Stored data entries
□ □ □ □ □

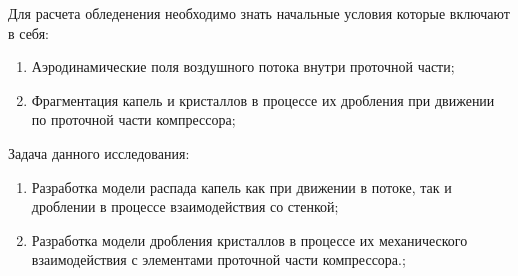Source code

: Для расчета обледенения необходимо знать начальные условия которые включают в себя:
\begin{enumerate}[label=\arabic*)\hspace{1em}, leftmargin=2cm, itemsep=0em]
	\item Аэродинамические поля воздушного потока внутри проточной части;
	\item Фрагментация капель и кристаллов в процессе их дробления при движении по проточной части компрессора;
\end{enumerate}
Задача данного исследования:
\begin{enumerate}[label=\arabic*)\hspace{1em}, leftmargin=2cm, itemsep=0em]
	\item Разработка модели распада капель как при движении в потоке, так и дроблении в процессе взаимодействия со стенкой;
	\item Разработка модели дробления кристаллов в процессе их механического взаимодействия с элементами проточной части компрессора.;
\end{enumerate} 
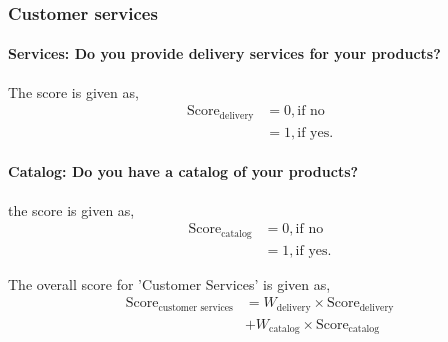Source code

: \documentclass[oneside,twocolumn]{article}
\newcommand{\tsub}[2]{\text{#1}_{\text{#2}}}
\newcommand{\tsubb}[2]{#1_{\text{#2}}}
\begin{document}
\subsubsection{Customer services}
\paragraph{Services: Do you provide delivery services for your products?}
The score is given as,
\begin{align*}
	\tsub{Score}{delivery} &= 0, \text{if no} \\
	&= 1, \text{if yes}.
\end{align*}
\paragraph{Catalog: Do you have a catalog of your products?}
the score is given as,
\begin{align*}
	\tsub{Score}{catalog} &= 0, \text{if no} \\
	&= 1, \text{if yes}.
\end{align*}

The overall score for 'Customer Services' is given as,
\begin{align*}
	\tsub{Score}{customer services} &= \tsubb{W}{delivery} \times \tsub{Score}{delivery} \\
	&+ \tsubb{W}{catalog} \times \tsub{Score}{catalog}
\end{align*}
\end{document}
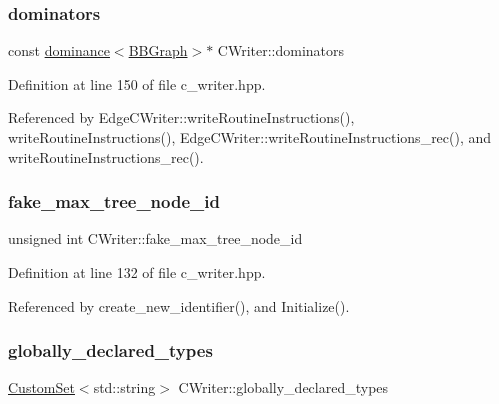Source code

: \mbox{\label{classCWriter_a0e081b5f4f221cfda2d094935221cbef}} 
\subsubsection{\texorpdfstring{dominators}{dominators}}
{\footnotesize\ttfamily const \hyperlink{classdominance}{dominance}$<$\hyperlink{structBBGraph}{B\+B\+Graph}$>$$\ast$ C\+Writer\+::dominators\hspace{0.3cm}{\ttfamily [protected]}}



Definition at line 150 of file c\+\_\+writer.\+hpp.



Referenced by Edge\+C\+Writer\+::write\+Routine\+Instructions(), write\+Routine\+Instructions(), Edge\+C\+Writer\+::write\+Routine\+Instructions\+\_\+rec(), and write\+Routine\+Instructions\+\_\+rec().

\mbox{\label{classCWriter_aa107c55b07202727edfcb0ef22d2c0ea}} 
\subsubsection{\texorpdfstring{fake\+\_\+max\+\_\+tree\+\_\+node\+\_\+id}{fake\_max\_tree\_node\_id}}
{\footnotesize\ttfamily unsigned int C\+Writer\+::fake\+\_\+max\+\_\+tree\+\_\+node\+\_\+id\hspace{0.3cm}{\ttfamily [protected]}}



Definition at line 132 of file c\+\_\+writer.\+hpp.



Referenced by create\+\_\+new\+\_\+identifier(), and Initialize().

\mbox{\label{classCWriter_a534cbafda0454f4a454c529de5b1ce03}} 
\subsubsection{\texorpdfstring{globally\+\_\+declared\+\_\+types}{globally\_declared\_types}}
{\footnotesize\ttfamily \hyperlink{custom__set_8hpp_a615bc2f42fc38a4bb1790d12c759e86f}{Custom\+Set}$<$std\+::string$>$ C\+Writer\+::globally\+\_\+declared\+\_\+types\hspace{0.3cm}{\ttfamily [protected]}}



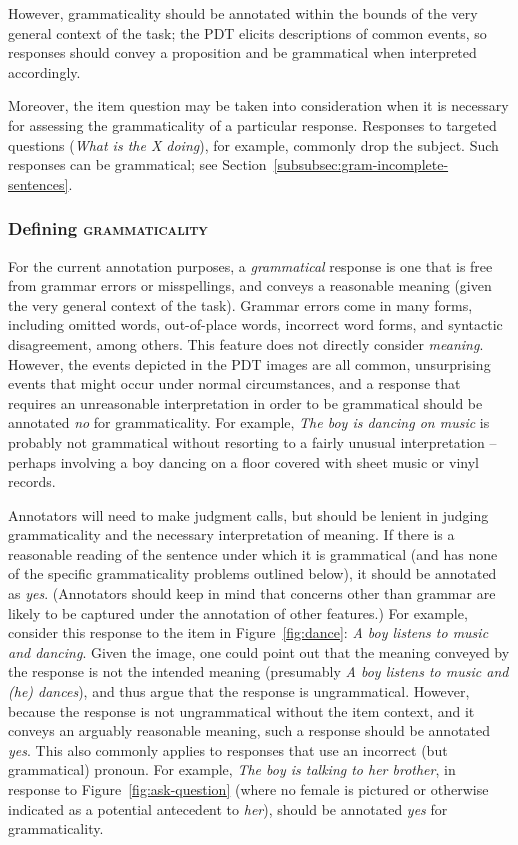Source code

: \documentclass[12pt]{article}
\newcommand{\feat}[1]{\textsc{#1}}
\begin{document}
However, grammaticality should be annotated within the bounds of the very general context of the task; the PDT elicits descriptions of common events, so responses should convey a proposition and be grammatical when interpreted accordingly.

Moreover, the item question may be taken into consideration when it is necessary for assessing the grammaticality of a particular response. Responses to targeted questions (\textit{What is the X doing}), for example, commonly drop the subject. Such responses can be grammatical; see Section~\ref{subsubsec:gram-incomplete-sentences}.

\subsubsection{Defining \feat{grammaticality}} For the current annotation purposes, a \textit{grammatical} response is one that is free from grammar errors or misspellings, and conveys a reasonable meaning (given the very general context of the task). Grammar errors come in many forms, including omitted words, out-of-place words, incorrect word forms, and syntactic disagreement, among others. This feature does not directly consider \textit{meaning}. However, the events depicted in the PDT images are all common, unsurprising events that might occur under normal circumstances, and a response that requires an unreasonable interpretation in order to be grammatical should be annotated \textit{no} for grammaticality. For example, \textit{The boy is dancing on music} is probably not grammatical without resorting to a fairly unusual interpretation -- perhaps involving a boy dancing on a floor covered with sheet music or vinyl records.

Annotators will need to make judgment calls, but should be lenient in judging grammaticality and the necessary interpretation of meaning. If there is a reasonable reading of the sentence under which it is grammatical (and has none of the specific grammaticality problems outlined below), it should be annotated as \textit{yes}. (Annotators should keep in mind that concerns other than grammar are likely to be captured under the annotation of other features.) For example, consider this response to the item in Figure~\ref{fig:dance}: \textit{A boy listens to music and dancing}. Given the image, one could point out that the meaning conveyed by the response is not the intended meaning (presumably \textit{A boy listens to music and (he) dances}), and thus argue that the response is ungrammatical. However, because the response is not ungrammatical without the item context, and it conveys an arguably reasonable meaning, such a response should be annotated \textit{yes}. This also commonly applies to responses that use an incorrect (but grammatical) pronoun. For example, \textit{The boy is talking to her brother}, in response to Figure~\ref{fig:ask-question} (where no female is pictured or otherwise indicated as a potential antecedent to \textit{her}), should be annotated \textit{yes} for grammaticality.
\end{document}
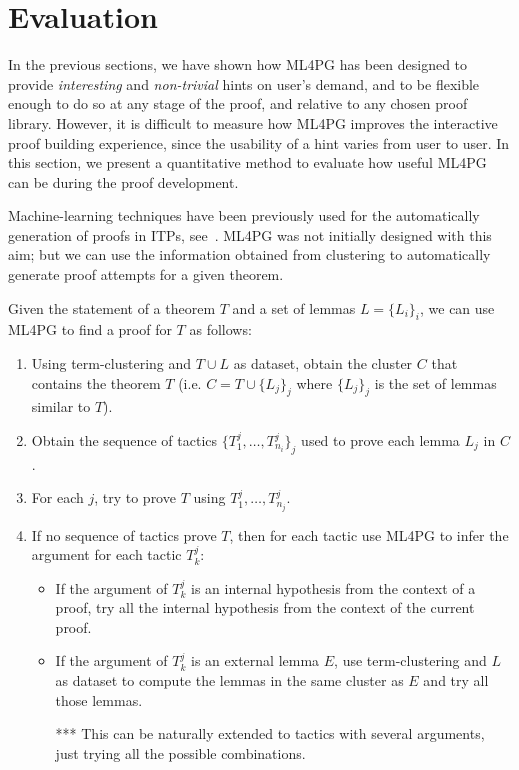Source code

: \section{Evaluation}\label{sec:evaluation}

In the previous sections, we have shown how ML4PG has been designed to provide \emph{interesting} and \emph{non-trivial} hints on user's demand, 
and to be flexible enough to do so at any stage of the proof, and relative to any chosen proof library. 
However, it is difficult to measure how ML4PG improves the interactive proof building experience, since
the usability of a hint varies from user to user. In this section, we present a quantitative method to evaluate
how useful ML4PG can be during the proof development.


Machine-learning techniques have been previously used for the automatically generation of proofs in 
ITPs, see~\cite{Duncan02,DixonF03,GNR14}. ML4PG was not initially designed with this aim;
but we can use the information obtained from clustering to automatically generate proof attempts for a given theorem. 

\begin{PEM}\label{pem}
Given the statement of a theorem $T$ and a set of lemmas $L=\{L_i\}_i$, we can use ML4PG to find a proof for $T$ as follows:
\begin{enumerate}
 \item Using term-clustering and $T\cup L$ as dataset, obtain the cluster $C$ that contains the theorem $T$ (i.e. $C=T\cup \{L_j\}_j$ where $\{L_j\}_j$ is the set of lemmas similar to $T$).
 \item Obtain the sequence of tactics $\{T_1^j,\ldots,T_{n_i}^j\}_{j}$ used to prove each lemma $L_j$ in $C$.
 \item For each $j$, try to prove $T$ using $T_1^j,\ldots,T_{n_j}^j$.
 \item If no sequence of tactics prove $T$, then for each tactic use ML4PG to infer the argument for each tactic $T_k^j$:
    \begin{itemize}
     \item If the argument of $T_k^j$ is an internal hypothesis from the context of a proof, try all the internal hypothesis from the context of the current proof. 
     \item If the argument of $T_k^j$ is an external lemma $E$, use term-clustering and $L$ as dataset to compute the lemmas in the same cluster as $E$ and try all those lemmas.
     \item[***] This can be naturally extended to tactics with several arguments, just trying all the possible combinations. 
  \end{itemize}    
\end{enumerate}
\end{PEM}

□ □ □ □ □

| TASK OBJECTIVE |
The expected output is every entry above, retyped exactly, with the pictures removed.

| SOLUTION BELOW |
Source code

: Для расчета обледенения необходимо знать начальные условия которые включают в себя:
\begin{enumerate}[label=\arabic*)\hspace{1em}, leftmargin=2cm, itemsep=0em]
	\item Аэродинамические поля воздушного потока внутри проточной части;
	\item Фрагментация капель и кристаллов в процессе их дробления при движении по проточной части компрессора;
\end{enumerate}
Задача данного исследования:
\begin{enumerate}[label=\arabic*)\hspace{1em}, leftmargin=2cm, itemsep=0em]
	\item Разработка модели распада капель как при движении в потоке, так и дроблении в процессе взаимодействия со стенкой;
	\item Разработка модели дробления кристаллов в процессе их механического взаимодействия с элементами проточной части компрессора.;
\end{enumerate} 
Source code

: \documentclass[oneside,twocolumn]{article}
\newcommand{\tsub}[2]{\text{#1}_{\text{#2}}}
\newcommand{\tsubb}[2]{#1_{\text{#2}}}
\begin{document}
\subsubsection{Customer services}
\paragraph{Services: Do you provide delivery services for your products?}
The score is given as,
\begin{align*}
	\tsub{Score}{delivery} &= 0, \text{if no} \\
	&= 1, \text{if yes}.
\end{align*}
\paragraph{Catalog: Do you have a catalog of your products?}
the score is given as,
\begin{align*}
	\tsub{Score}{catalog} &= 0, \text{if no} \\
	&= 1, \text{if yes}.
\end{align*}

The overall score for 'Customer Services' is given as,
\begin{align*}
	\tsub{Score}{customer services} &= \tsubb{W}{delivery} \times \tsub{Score}{delivery} \\
	&+ \tsubb{W}{catalog} \times \tsub{Score}{catalog}
\end{align*}
\end{document}
Source code

: \mbox{\label{classCWriter_a0e081b5f4f221cfda2d094935221cbef}} 
\subsubsection{\texorpdfstring{dominators}{dominators}}
{\footnotesize\ttfamily const \hyperlink{classdominance}{dominance}$<$\hyperlink{structBBGraph}{B\+B\+Graph}$>$$\ast$ C\+Writer\+::dominators\hspace{0.3cm}{\ttfamily [protected]}}



Definition at line 150 of file c\+\_\+writer.\+hpp.



Referenced by Edge\+C\+Writer\+::write\+Routine\+Instructions(), write\+Routine\+Instructions(), Edge\+C\+Writer\+::write\+Routine\+Instructions\+\_\+rec(), and write\+Routine\+Instructions\+\_\+rec().

\mbox{\label{classCWriter_aa107c55b07202727edfcb0ef22d2c0ea}} 
\subsubsection{\texorpdfstring{fake\+\_\+max\+\_\+tree\+\_\+node\+\_\+id}{fake\_max\_tree\_node\_id}}
{\footnotesize\ttfamily unsigned int C\+Writer\+::fake\+\_\+max\+\_\+tree\+\_\+node\+\_\+id\hspace{0.3cm}{\ttfamily [protected]}}



Definition at line 132 of file c\+\_\+writer.\+hpp.



Referenced by create\+\_\+new\+\_\+identifier(), and Initialize().

\mbox{\label{classCWriter_a534cbafda0454f4a454c529de5b1ce03}} 
\subsubsection{\texorpdfstring{globally\+\_\+declared\+\_\+types}{globally\_declared\_types}}
{\footnotesize\ttfamily \hyperlink{custom__set_8hpp_a615bc2f42fc38a4bb1790d12c759e86f}{Custom\+Set}$<$std\+::string$>$ C\+Writer\+::globally\+\_\+declared\+\_\+types\hspace{0.3cm}{\ttfamily [protected]}}



Source code

: \documentclass[12pt]{article}
\newcommand{\feat}[1]{\textsc{#1}}
\begin{document}
However, grammaticality should be annotated within the bounds of the very general context of the task; the PDT elicits descriptions of common events, so responses should convey a proposition and be grammatical when interpreted accordingly.

Moreover, the item question may be taken into consideration when it is necessary for assessing the grammaticality of a particular response. Responses to targeted questions (\textit{What is the X doing}), for example, commonly drop the subject. Such responses can be grammatical; see Section~\ref{subsubsec:gram-incomplete-sentences}.

\subsubsection{Defining \feat{grammaticality}} For the current annotation purposes, a \textit{grammatical} response is one that is free from grammar errors or misspellings, and conveys a reasonable meaning (given the very general context of the task). Grammar errors come in many forms, including omitted words, out-of-place words, incorrect word forms, and syntactic disagreement, among others. This feature does not directly consider \textit{meaning}. However, the events depicted in the PDT images are all common, unsurprising events that might occur under normal circumstances, and a response that requires an unreasonable interpretation in order to be grammatical should be annotated \textit{no} for grammaticality. For example, \textit{The boy is dancing on music} is probably not grammatical without resorting to a fairly unusual interpretation -- perhaps involving a boy dancing on a floor covered with sheet music or vinyl records.

Annotators will need to make judgment calls, but should be lenient in judging grammaticality and the necessary interpretation of meaning. If there is a reasonable reading of the sentence under which it is grammatical (and has none of the specific grammaticality problems outlined below), it should be annotated as \textit{yes}. (Annotators should keep in mind that concerns other than grammar are likely to be captured under the annotation of other features.) For example, consider this response to the item in Figure~\ref{fig:dance}: \textit{A boy listens to music and dancing}. Given the image, one could point out that the meaning conveyed by the response is not the intended meaning (presumably \textit{A boy listens to music and (he) dances}), and thus argue that the response is ungrammatical. However, because the response is not ungrammatical without the item context, and it conveys an arguably reasonable meaning, such a response should be annotated \textit{yes}. This also commonly applies to responses that use an incorrect (but grammatical) pronoun. For example, \textit{The boy is talking to her brother}, in response to Figure~\ref{fig:ask-question} (where no female is pictured or otherwise indicated as a potential antecedent to \textit{her}), should be annotated \textit{yes} for grammaticality.
\end{document}
Source code

: \section{Evaluation}\label{sec:evaluation}

In the previous sections, we have shown how ML4PG has been designed to provide \emph{interesting} and \emph{non-trivial} hints on user's demand, 
and to be flexible enough to do so at any stage of the proof, and relative to any chosen proof library. 
However, it is difficult to measure how ML4PG improves the interactive proof building experience, since
the usability of a hint varies from user to user. In this section, we present a quantitative method to evaluate
how useful ML4PG can be during the proof development.


Machine-learning techniques have been previously used for the automatically generation of proofs in 
ITPs, see~\cite{Duncan02,DixonF03,GNR14}. ML4PG was not initially designed with this aim;
but we can use the information obtained from clustering to automatically generate proof attempts for a given theorem. 

\begin{PEM}\label{pem}
Given the statement of a theorem $T$ and a set of lemmas $L=\{L_i\}_i$, we can use ML4PG to find a proof for $T$ as follows:
\begin{enumerate}
 \item Using term-clustering and $T\cup L$ as dataset, obtain the cluster $C$ that contains the theorem $T$ (i.e. $C=T\cup \{L_j\}_j$ where $\{L_j\}_j$ is the set of lemmas similar to $T$).
 \item Obtain the sequence of tactics $\{T_1^j,\ldots,T_{n_i}^j\}_{j}$ used to prove each lemma $L_j$ in $C$.
 \item For each $j$, try to prove $T$ using $T_1^j,\ldots,T_{n_j}^j$.
 \item If no sequence of tactics prove $T$, then for each tactic use ML4PG to infer the argument for each tactic $T_k^j$:
    \begin{itemize}
     \item If the argument of $T_k^j$ is an internal hypothesis from the context of a proof, try all the internal hypothesis from the context of the current proof. 
     \item If the argument of $T_k^j$ is an external lemma $E$, use term-clustering and $L$ as dataset to compute the lemmas in the same cluster as $E$ and try all those lemmas.
     \item[***] This can be naturally extended to tactics with several arguments, just trying all the possible combinations. 
  \end{itemize}    
\end{enumerate}
\end{PEM}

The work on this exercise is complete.